Brad Keselowski grabs Nationwide Series victory at Charlotte
(EDITORS: Updates with quotes and results)
Oct. 10, 2014
By Reid Spencer
NASCAR Wire Service
CONCORD,
N.C.—In the closing laps of Friday night’s Drive for the Cure 300 at
Charlotte Motor Speedway, with an air of inevitability, Brad Keselowski
tracked down teammate
Ryan Blaney and made the pass for the win on Lap 187 of 200.
With
frequent cautions giving crew chiefs multiple options and scrambling
tire strategies, Keselowski had four fresh tires for the restart on Lap
182. It was simply a matter
of time before he passed Blaney, who had gained seven positions with a
two-tire stop under caution on Lap 169.
Keselowski
finished .377 seconds ahead of runner-up Kyle Busch, who got past
Blaney for the second spot on Lap 189. Matt Kenseth ran third, and
Blaney held off Kyle Larson
for the fourth position.
The
NASCAR Nationwide Series victory was Keselowski’s fourth in nine starts
this year, his third at Charlotte and the 31st of his career. But before
he made the winning pass,
Keselowski had a moment of doubt.
“Under
the yellow (that preceded the final restart), I was confident,”

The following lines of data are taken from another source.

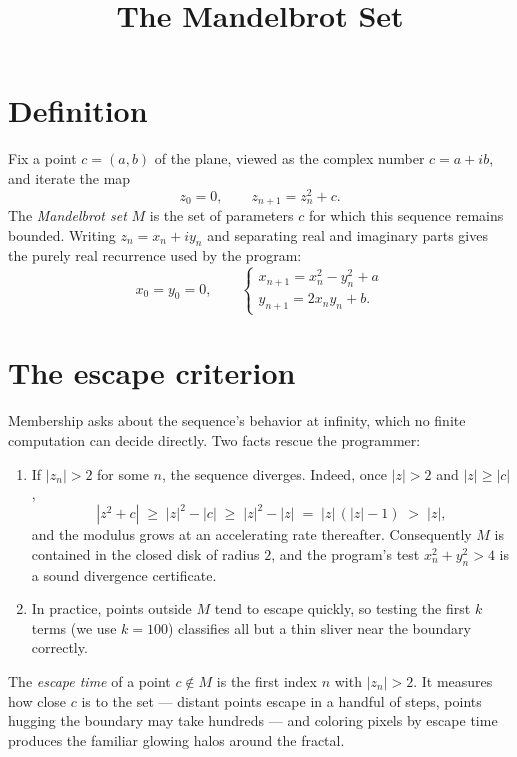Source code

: \documentclass[11pt]{article}
\title{The Mandelbrot Set}
\author{}
\date{}
\begin{document}
\maketitle
\thispagestyle{fancy}

\section{Definition}

Fix a point $c = (a, b)$ of the plane, viewed as the complex number
$c = a + ib$, and iterate the map
\begin{equation}
  z_0 = 0, \qquad z_{n+1} = z_n^2 + c.
\end{equation}
The \emph{Mandelbrot set} $M$ is the set of parameters $c$ for which this
sequence remains bounded. Writing $z_n = x_n + i y_n$ and separating real and
imaginary parts gives the purely real recurrence used by the program:
\begin{equation}
  x_0 = y_0 = 0, \qquad
  \begin{cases}
    x_{n+1} = x_n^2 - y_n^2 + a \\
    y_{n+1} = 2 x_n y_n + b.
  \end{cases}
\end{equation}

\section{The escape criterion}

Membership asks about the sequence's behavior at infinity, which no finite
computation can decide directly. Two facts rescue the programmer:
\begin{enumerate}
  \item If $|z_n| > 2$ for some $n$, the sequence diverges. Indeed, once
    $|z| > 2$ and $|z| \geq |c|$,
    \[
      |z^2 + c| \;\geq\; |z|^2 - |c| \;\geq\; |z|^2 - |z|
      \;=\; |z|\,(|z| - 1) \;>\; |z|,
    \]
    and the modulus grows at an accelerating rate thereafter. Consequently
    $M$ is contained in the closed disk of radius $2$, and the program's test
    $x_n^2 + y_n^2 > 4$ is a sound divergence certificate.
  \item In practice, points outside $M$ tend to escape quickly, so testing the
    first $k$ terms (we use $k = 100$) classifies all but a thin sliver
    near the boundary correctly.
\end{enumerate}

The \emph{escape time} of a point $c \notin M$ is the first index $n$ with
$|z_n| > 2$. It measures how close $c$ is to the set --- distant points escape
in a handful of steps, points hugging the boundary may take hundreds --- and
coloring pixels by escape time produces the familiar glowing halos around the
fractal.
\end{document}
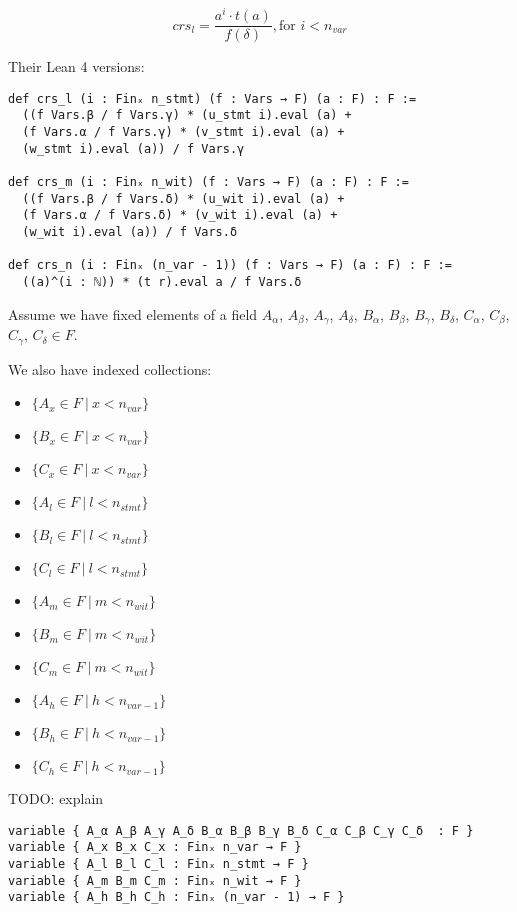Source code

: \documentclass{article}
\theoremstyle{definition}
\theoremstyle{remark}
\begin{document}
\begin{equation}
crs_l = \frac{a^i \cdot t(a)}{f(\delta)}, \text{for $i < n_{var}$}
\end{equation}

Their Lean 4 versions:

\begin{lstlisting}
def crs_l (i : Finₓ n_stmt) (f : Vars → F) (a : F) : F :=
  ((f Vars.β / f Vars.γ) * (u_stmt i).eval (a) +
  (f Vars.α / f Vars.γ) * (v_stmt i).eval (a) +
  (w_stmt i).eval (a)) / f Vars.γ

def crs_m (i : Finₓ n_wit) (f : Vars → F) (a : F) : F :=
  ((f Vars.β / f Vars.δ) * (u_wit i).eval (a) +
  (f Vars.α / f Vars.δ) * (v_wit i).eval (a) +
  (w_wit i).eval (a)) / f Vars.δ

def crs_n (i : Finₓ (n_var - 1)) (f : Vars → F) (a : F) : F :=
  ((a)^(i : ℕ)) * (t r).eval a / f Vars.δ
\end{lstlisting}

Assume we have fixed elements of a field $A_{\alpha}$, $A_{\beta}$, $A_{\gamma}$, $A_{\delta}$, $B_{\alpha}$, $B_{\beta}$, $B_{\gamma}$, $B_{\delta}$, $C_{\alpha}$, $C_{\beta}$, $C_{\gamma}$, $C_{\delta} \in F$.

We also have indexed collections:
\begin{itemize}
\item $\{ A_x \in F \: | \: x < n_{var} \}$
\item $\{ B_x \in F \: | \: x < n_{var} \}$
\item $\{ C_x \in F \: | \: x < n_{var} \}$
\item $\{ A_l \in F \: | \: l < n_{stmt} \}$
\item $\{ B_l \in F \: | \: l < n_{stmt} \}$
\item $\{ C_l \in F \: | \: l < n_{stmt} \}$
\item $\{ A_m \in F \: | \: m < n_{wit} \}$
\item $\{ B_m \in F \: | \: m < n_{wit} \}$
\item $\{ C_m \in F \: | \: m < n_{wit} \}$
\item $\{ A_h \in F \: | \: h < n_{var - 1} \}$
\item $\{ B_h \in F \: | \: h < n_{var - 1} \}$
\item $\{ C_h \in F \: | \: h < n_{var - 1} \}$
\end{itemize}
TODO: explain

\begin{lstlisting}
variable { A_α A_β A_γ A_δ B_α B_β B_γ B_δ C_α C_β C_γ C_δ  : F }
variable { A_x B_x C_x : Finₓ n_var → F }
variable { A_l B_l C_l : Finₓ n_stmt → F }
variable { A_m B_m C_m : Finₓ n_wit → F }
variable { A_h B_h C_h : Finₓ (n_var - 1) → F }
\end{lstlisting}
\end{document}
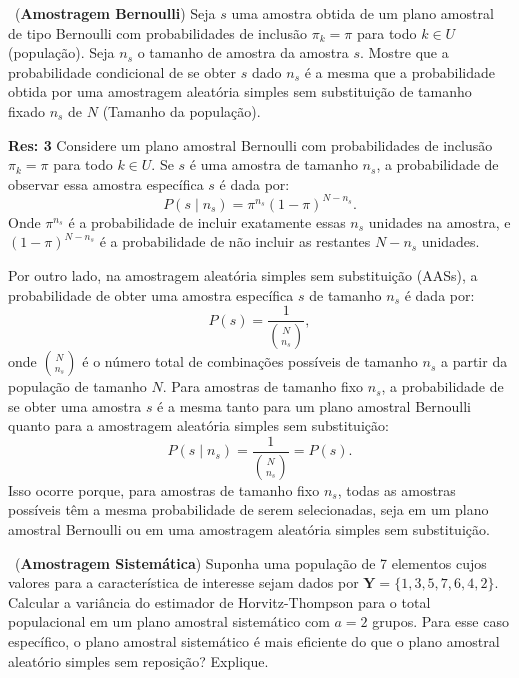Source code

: \documentclass[a4paper,11pt,oneside,twocolumn]{Config/milktest}
\begin{document}
\medskip 
\question~({\bf Amostragem Bernoulli}) Seja $s$ uma amostra obtida de um plano amostral de tipo Bernoulli com probabilidades de inclusão $\pi_k = \pi$ para todo $k \in U$ (população). Seja $n_s$ o tamanho de amostra da amostra $s.$ Mostre que a probabilidade condicional de se obter $s$ dado $n_s$ é a mesma que a probabilidade obtida por uma amostragem aleatória simples sem substituição de tamanho fixado $n_s$ de $N$ (Tamanho da população). 

\medskip
{\scriptsize  {\bf Res: 3}
Considere um plano amostral Bernoulli com probabilidades de inclusão \( \pi_k = \pi \) para todo \( k \in U \). Se \( s \) é uma amostra de tamanho \( n_s \), a probabilidade de observar essa amostra específica \( s \) é dada por: 
\[
P(s \mid n_s) = \pi^{n_s} (1 - \pi)^{N - n_s}.
\] Onde \( \pi^{n_s} \) é a probabilidade de incluir exatamente essas \( n_s \) unidades na amostra, e \( (1 - \pi)^{N - n_s} \) é a probabilidade de não incluir as restantes \( N - n_s \) unidades.

Por outro lado, na amostragem aleatória simples sem substituição (AASs), a probabilidade de obter uma amostra específica \( s \) de tamanho \( n_s \) é dada por:
\[
P(s) = \frac{1}{\binom{N}{n_s}},
\] 
onde \( \binom{N}{n_s} \) é o número total de combinações possíveis de tamanho \( n_s \) a partir da população de tamanho \( N \). 
Para amostras de tamanho fixo \( n_s \), a probabilidade de se obter uma amostra \( s \) é a mesma tanto para um plano amostral Bernoulli quanto para a amostragem aleatória simples sem substituição: 
\[
P(s \mid n_s) = \frac{1}{\binom{N}{n_s}} = P(s).
\] Isso ocorre porque, para amostras de tamanho fixo \( n_s \), todas as amostras possíveis têm a mesma probabilidade de serem selecionadas, seja em um plano amostral Bernoulli ou em uma amostragem aleatória simples sem substituição.
}


\medskip
\question~({\bf Amostragem Sistemática}) Suponha uma população de 7 elementos cujos valores para a característica de interesse sejam dados por
$\mathbf{Y} = \{1, 3, 5, 7, 6, 4, 2\}.$ Calcular a variância do estimador de Horvitz-Thompson para o total populacional em um plano amostral sistemático com $a = 2$ grupos. Para esse caso específico, o plano amostral sistemático é mais eficiente do que o plano amostral aleatório simples sem reposição? Explique.
\end{document}
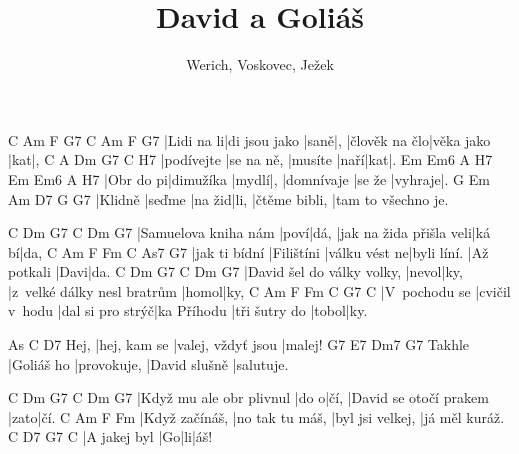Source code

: \documentclass{song}
\title{David a Goliáš}
\author{Werich, Voskovec, Ježek}
\begin{document}
\strophe
C          Am            F    G7  C             Am         F   G7
|Lidi na li|di jsou jako |saně|,  |člověk na člo|věka jako |kat|,
C          A          Dm      G7   C   H7
|podívejte |se na ně, |musíte |naří|kat|.
Em        Em6       A     H7  Em         Em6    A       H7
|Obr do pi|dimužíka |mydlí|,  |domnívaje |se že |vyhraje|.
G       Em     Am     D7   G             G7
|Klidně |seďme |na žid|li, |čtěme bibli, |tam to všechno je.
\endstrophe

\strophe
C                    Dm   G7   C                       Dm    G7
|Samuelova kniha nám |poví|dá, |jak na žida přišla veli|ká bí|da,
C             Am         F             Fm          C           As7  G7
|jak ti bídní |Filištíni |válku vést ne|byli líní. |Až potkali |Davi|da.
C                          Dm    G7   C                           Dm    G7
|David šel do války volky, |nevol|ky, |z~velké dálky nesl bratrům |homol|ky,
C             Am             F                Fm          C             G7   C
|V~pochodu se |cvičil v~hodu |dal si pro strýč|ka Příhodu |tři šutry do |tobol|ky.
\endstrophe

\strophe
     As           C                  D7
Hej, |hej, kam se |valej, vždyť jsou |malej!
       G7         E7          Dm7           G7
Takhle |Goliáš ho |provokuje, |David slušně |salutuje.
\endstrophe

\strophe
C                        Dm   G7   C                      Dm   G7
|Když mu ale obr plivnul |do o|čí, |David se otočí prakem |zato|čí.
C              Am              F                Fm
|Když začínáš, |no tak tu máš, |byl jsi velkej, |já měl kuráž.
C            D7 G7 C
|A jakej byl |Go|li|áš!
\endstrophe

\end{document}

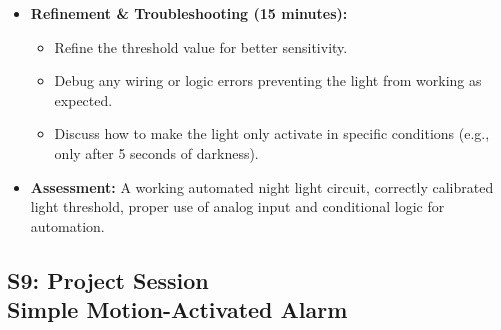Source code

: {\begin{itemize}
        \item \textbf{Refinement \& Troubleshooting (15 minutes):}
        \begin{itemize}
            \item Refine the threshold value for better sensitivity.
            \item Debug any wiring or logic errors preventing the light from working as expected.
            \item Discuss how to make the light only activate in specific conditions (e.g., only after 5 seconds of darkness).
        \end{itemize}

        \item \textbf{Assessment:} A working automated night light circuit, correctly calibrated light threshold, proper use of analog input and conditional logic for automation.
    \end{itemize}
    }

\subsection{\texorpdfstring{S9: Project Session\\ Simple Motion-Activated Alarm}
                              {S9: Project Session Simple Motion-Activated Alarm}}

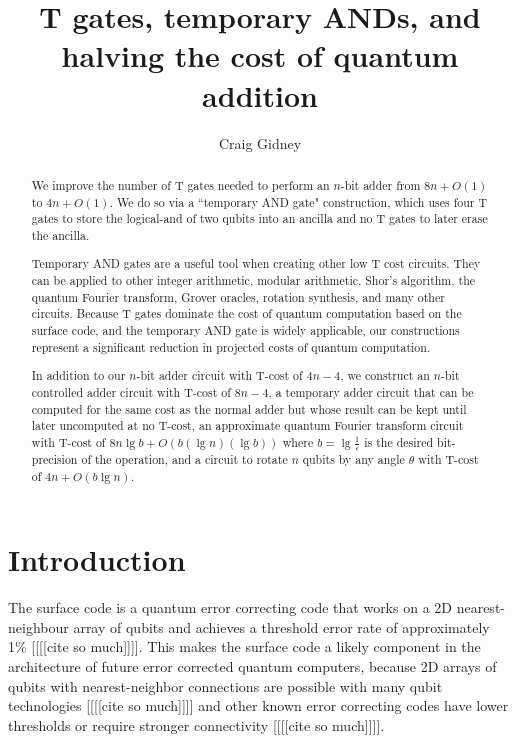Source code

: \documentclass[twocolumn,longbibliography]{quantumarticle-customized}
\title{T gates, temporary ANDs, and halving the cost of quantum addition}
\author{Craig Gidney}
\affiliation{Google, Santa Barbara, CA 93117, USA}
\begin{document}
\maketitle

\begin{abstract}
We improve the number of T gates needed to perform an $n$-bit adder from $8n + O(1)$ \cite{Amy2013, AustinDiscussionsAndEmails2017} to $4n + O(1)$.
We do so via a ``temporary AND gate" construction, which uses four T gates to store the logical-and of two qubits into an ancilla and no T gates to later erase the ancilla.

Temporary AND gates are a useful tool when creating other low T cost circuits.
They can be applied to other integer arithmetic, modular arithmetic, Shor's algorithm, the quantum Fourier transform, Grover oracles, rotation synthesis, and many other circuits.
Because T gates dominate the cost of quantum computation based on the surface code, and the temporary AND gate is widely applicable, our constructions represent a significant reduction in projected costs of quantum computation.

In addition to our $n$-bit adder circuit with T-cost of $4n-4$, we construct an $n$-bit controlled adder circuit with T-cost of $8n-4$, a temporary adder circuit that can be computed for the same cost as the normal adder but whose result can be kept until later uncomputed at no T-cost, an approximate quantum Fourier transform circuit with T-cost of $8 n \lg b + O(b (\lg n) (\lg b))$ where $b = \lg \frac{1}{\epsilon}$ is the desired bit-precision of the operation, and a circuit to rotate $n$ qubits by any angle $\theta$ with T-cost of $4n + O(b \lg n)$.
\end{abstract}


\section{Introduction}
\label{sec:introduction}

The surface code is a quantum error correcting code that works on a 2D nearest-neighbour array of qubits and achieves a threshold error rate of approximately 1\% [[[[cite so much]]]].
This makes the surface code a likely component in the architecture of future error corrected quantum computers, because 2D arrays of qubits with nearest-neighbor connections are possible with many qubit technologies [[[[cite so much]]]] and other known error correcting codes have lower thresholds or require stronger connectivity [[[[cite so much]]]].
\end{document}

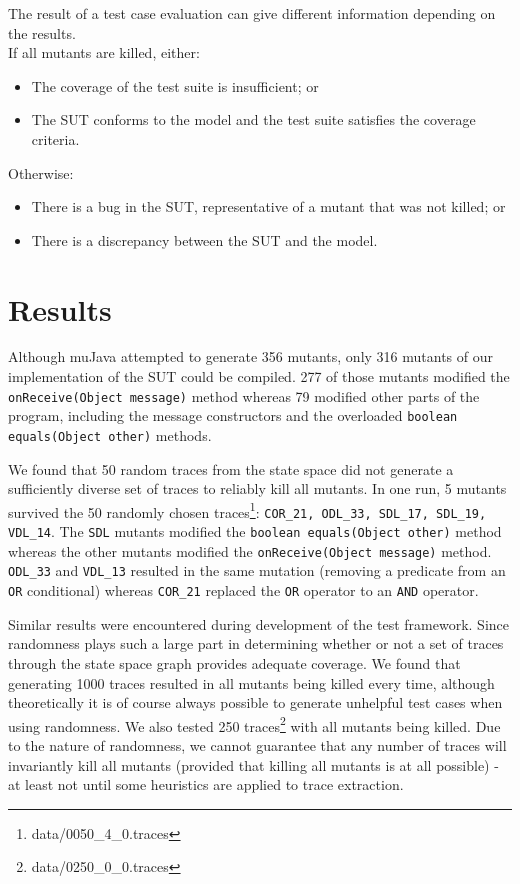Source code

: \documentclass{article}
\begin{document}
			The result of a test case evaluation can give different information depending on the results. \\
			If all mutants are killed, either:
				\begin{itemize}
					\item The coverage of the test suite is insufficient; or
					\item The SUT conforms to the model and the test suite satisfies the coverage criteria.
				\end{itemize}
			Otherwise:
				\begin{itemize}
					\item There is a bug in the SUT, representative of a mutant that was not killed; or
					\item There is a discrepancy between the SUT and the model.
				\end{itemize}

	\section{Results}
		Although muJava attempted to generate 356 mutants, only 316 mutants of our implementation of the SUT could be compiled. 277 of those mutants modified the \texttt{onReceive(Object message)} method whereas 79 modified other parts of the program, including the message constructors and the overloaded \texttt{boolean equals(Object other)} methods.

		We found that 50 random traces from the state space did not generate a sufficiently diverse set of traces to reliably kill all mutants.
		In one run, 5 mutants survived the 50 randomly chosen traces\footnote{data/0050\_4\_0.traces}: \texttt{COR\_21, ODL\_33, SDL\_17, SDL\_19, VDL\_14}. The \texttt{SDL} mutants modified the \texttt{boolean equals(Object other)} method whereas the other mutants modified the \texttt{onReceive(Object message)} method. \texttt{ODL\_33} and \texttt{VDL\_13} resulted in the same mutation (removing a predicate from an \texttt{OR} conditional) whereas \texttt{COR\_21} replaced the \texttt{OR} operator to an \texttt{AND} operator.

		Similar results were encountered during development of the test framework. Since randomness plays such a large part in determining whether or not a set of traces through the state space graph provides adequate coverage. We found that generating 1000 traces resulted in all mutants being killed every time, although theoretically it is of course always possible to generate unhelpful test cases when using randomness. We also tested 250 traces\footnote{data/0250\_0\_0.traces} with all mutants being killed. Due to the nature of randomness, we cannot guarantee that any number of traces will invariantly kill all mutants (provided that killing all mutants is at all possible) \-- at least not until some heuristics are applied to trace extraction.
\end{document}
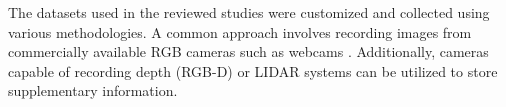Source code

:\documentclass[lettersize,journal]{IEEEtran}
\begin{document}

The datasets used in the reviewed studies were customized and collected using various methodologies. A common approach involves recording images from commercially available RGB cameras such as webcams \cite{chen2019sitting, menanno2024ergonomic}. Additionally, cameras capable of recording depth (RGB-D) \cite{rodrigues2022ergonomic} or LIDAR systems \cite{guduru2022prediction} can be utilized to store supplementary information.

\end{document}
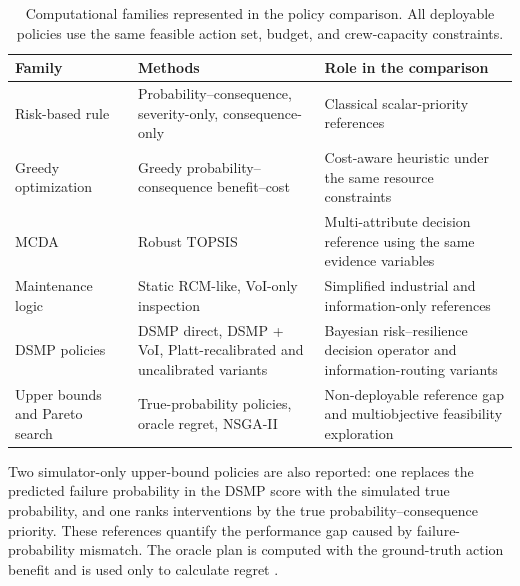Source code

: \documentclass[cmes,article,submit,moreauthors,pdftex]{Definitions/tsp}
\begin{document}
\begin{table}[H]
\centering
\scriptsize
\caption{Computational families represented in the policy comparison. All deployable policies use the same feasible action set, budget, and crew-capacity constraints.}
\label{tab:baseline-families}
\begin{tabular*}{\textwidth}{@{\extracolsep{\fill}}>{\raggedright\arraybackslash}p{}>{\raggedright\arraybackslash}p{}>{\raggedright\arraybackslash}p{}}
\toprule
Family & Methods & Role in the comparison \\
\midrule
Risk-based rule & Probability--consequence, severity-only, consequence-only & Classical scalar-priority references \\
Greedy optimization & Greedy probability--consequence benefit--cost & Cost-aware heuristic under the same resource constraints \\
MCDA & Robust TOPSIS & Multi-attribute decision reference using the same evidence variables \\
Maintenance logic & Static RCM-like, VoI-only inspection & Simplified industrial and information-only references \\
DSMP policies & DSMP direct, DSMP + VoI, Platt-recalibrated and uncalibrated variants & Bayesian risk--resilience decision operator and information-routing variants \\
Upper bounds and Pareto search & True-probability policies, oracle regret, NSGA-II & Non-deployable reference gap and multiobjective feasibility exploration \\
\bottomrule
\end{tabular*}
\end{table}

Two simulator-only upper-bound policies are also reported: one replaces the predicted failure probability in the DSMP score with the simulated true probability, and one ranks interventions by the true probability--consequence priority. These references quantify the performance gap caused by failure-probability mismatch. The oracle plan is computed with the ground-truth action benefit and is used only to calculate regret \cite{papakonstantinou2014a,andriotis2019,dejonge2020}.
\end{document}
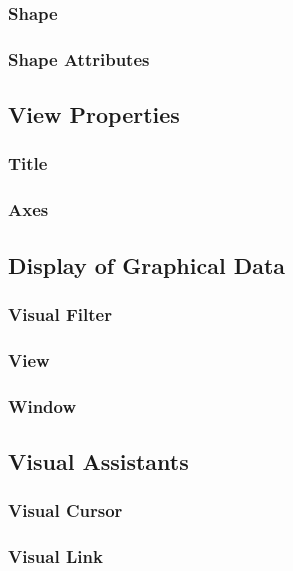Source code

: \subsubsection{Shape}
\subsubsection{Shape Attributes}

\subsection{View Properties}

\subsubsection{Title}
\subsubsection{Axes}

\newpage

\subsection{Display of Graphical Data}

\subsubsection{Visual Filter}

\subsubsection{View}

\subsubsection{Window}

\subsection{Visual Assistants}

\subsubsection{Visual Cursor}

\subsubsection{Visual Link}

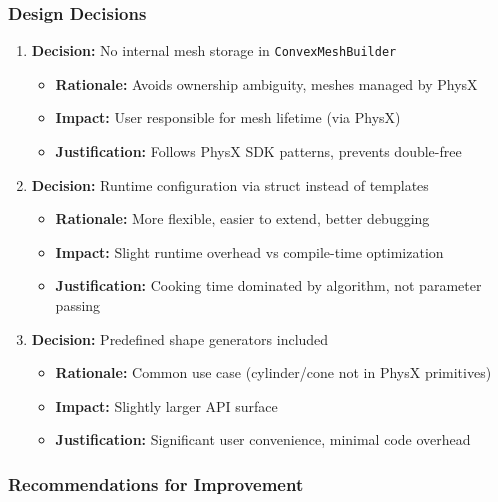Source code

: \subsubsection{Design Decisions}

\begin{enumerate}
    \item \textbf{Decision:} No internal mesh storage in \texttt{ConvexMeshBuilder}
    \begin{itemize}
        \item \textbf{Rationale:} Avoids ownership ambiguity, meshes managed by PhysX
        \item \textbf{Impact:} User responsible for mesh lifetime (via PhysX)
        \item \textbf{Justification:} Follows PhysX SDK patterns, prevents double-free
    \end{itemize}

    \item \textbf{Decision:} Runtime configuration via struct instead of templates
    \begin{itemize}
        \item \textbf{Rationale:} More flexible, easier to extend, better debugging
        \item \textbf{Impact:} Slight runtime overhead vs compile-time optimization
        \item \textbf{Justification:} Cooking time dominated by algorithm, not parameter passing
    \end{itemize}

    \item \textbf{Decision:} Predefined shape generators included
    \begin{itemize}
        \item \textbf{Rationale:} Common use case (cylinder/cone not in PhysX primitives)
        \item \textbf{Impact:} Slightly larger API surface
        \item \textbf{Justification:} Significant user convenience, minimal code overhead
    \end{itemize}
\end{enumerate}

\subsubsection{Recommendations for Improvement}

Keselowski said. “Then he (Blaney) took off in those first five laps,
and I went, ‘Uh, oh.’ I wasn’t
holding back, and he was driving away, and then the pendulum swung.
“His
car seemed to fall off—whether it was the two tires or just the nature
of his car, I don’t know—but it came back to us. Yeah, when the yellow
was out, I would have definitely
said I was very confident, but after those first five laps, it swung
back to us.”
Busch
had a one-second lead over Keselowski with 40 laps left, but his winning
chances suffered when NASCAR called a caution on Lap 167 after a
suspension part came to rest
on the backstretch apron.
“They
were faster than us tonight,” Busch said of Keselowski’s No. 22 Team
Penske Ford. “Just knew that with about 60 (laps) to go that we had a
tire advantage over them, and
that was going to be the way for us to win the race.”
“But bizarre debris cautions always ruin those things for you. It's a shame.”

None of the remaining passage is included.